(Records supplied)
· · ·

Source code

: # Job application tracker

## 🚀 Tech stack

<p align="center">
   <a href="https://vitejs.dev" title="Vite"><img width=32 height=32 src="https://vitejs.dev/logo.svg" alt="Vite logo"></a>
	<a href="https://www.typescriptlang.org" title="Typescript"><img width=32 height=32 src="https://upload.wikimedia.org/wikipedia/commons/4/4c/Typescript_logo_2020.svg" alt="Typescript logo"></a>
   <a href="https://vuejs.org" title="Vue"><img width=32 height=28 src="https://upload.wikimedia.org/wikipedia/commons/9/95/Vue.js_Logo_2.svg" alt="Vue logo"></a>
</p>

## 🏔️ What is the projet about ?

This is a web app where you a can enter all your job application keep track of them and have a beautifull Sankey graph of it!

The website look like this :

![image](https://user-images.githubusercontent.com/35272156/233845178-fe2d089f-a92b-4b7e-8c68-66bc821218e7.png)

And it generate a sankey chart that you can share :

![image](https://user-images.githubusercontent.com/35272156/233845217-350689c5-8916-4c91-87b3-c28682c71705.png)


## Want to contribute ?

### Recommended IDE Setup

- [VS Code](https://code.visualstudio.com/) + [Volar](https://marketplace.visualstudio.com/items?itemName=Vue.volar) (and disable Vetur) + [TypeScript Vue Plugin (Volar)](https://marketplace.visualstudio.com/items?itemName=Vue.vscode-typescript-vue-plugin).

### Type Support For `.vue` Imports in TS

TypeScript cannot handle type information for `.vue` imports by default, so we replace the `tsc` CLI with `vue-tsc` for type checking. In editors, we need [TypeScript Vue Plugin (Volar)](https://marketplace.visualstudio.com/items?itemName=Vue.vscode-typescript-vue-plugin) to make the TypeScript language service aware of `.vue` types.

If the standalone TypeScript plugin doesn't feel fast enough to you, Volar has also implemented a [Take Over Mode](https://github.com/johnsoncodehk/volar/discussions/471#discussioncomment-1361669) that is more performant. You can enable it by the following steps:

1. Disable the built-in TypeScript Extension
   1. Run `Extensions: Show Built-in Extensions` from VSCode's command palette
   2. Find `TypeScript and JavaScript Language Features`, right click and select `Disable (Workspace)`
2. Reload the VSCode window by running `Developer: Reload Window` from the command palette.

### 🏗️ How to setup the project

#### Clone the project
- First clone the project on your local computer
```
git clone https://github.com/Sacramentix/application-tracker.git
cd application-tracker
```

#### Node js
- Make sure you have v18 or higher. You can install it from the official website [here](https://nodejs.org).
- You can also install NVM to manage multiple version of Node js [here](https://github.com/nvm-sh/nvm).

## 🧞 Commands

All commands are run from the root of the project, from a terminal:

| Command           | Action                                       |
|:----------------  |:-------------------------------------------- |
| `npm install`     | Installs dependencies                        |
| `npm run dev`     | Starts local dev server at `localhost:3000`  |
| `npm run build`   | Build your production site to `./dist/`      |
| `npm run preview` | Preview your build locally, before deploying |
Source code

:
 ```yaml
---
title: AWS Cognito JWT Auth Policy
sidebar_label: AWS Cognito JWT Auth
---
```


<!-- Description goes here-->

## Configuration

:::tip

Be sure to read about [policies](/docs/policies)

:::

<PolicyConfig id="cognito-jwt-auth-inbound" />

· · ·

(The problem) With the first line of the records as the start and the line holding "### Type Support" as the end, please copy exactly those lines and no others.

(Task output)
Source code

: # Job application tracker

## 🚀 Tech stack

<p align="center">
   <a href="https://vitejs.dev" title="Vite"><img width=32 height=32 src="https://vitejs.dev/logo.svg" alt="Vite logo"></a>
	<a href="https://www.typescriptlang.org" title="Typescript"><img width=32 height=32 src="https://upload.wikimedia.org/wikipedia/commons/4/4c/Typescript_logo_2020.svg" alt="Typescript logo"></a>
   <a href="https://vuejs.org" title="Vue"><img width=32 height=28 src="https://upload.wikimedia.org/wikipedia/commons/9/95/Vue.js_Logo_2.svg" alt="Vue logo"></a>
</p>

## 🏔️ What is the projet about ?

This is a web app where you a can enter all your job application keep track of them and have a beautifull Sankey graph of it!

The website look like this :

![image](https://user-images.githubusercontent.com/35272156/233845178-fe2d089f-a92b-4b7e-8c68-66bc821218e7.png)

And it generate a sankey chart that you can share :

![image](https://user-images.githubusercontent.com/35272156/233845217-350689c5-8916-4c91-87b3-c28682c71705.png)


## Want to contribute ?

### Recommended IDE Setup

- [VS Code](https://code.visualstudio.com/) + [Volar](https://marketplace.visualstudio.com/items?itemName=Vue.volar) (and disable Vetur) + [TypeScript Vue Plugin (Volar)](https://marketplace.visualstudio.com/items?itemName=Vue.vscode-typescript-vue-plugin).

### Type Support For `.vue` Imports in TS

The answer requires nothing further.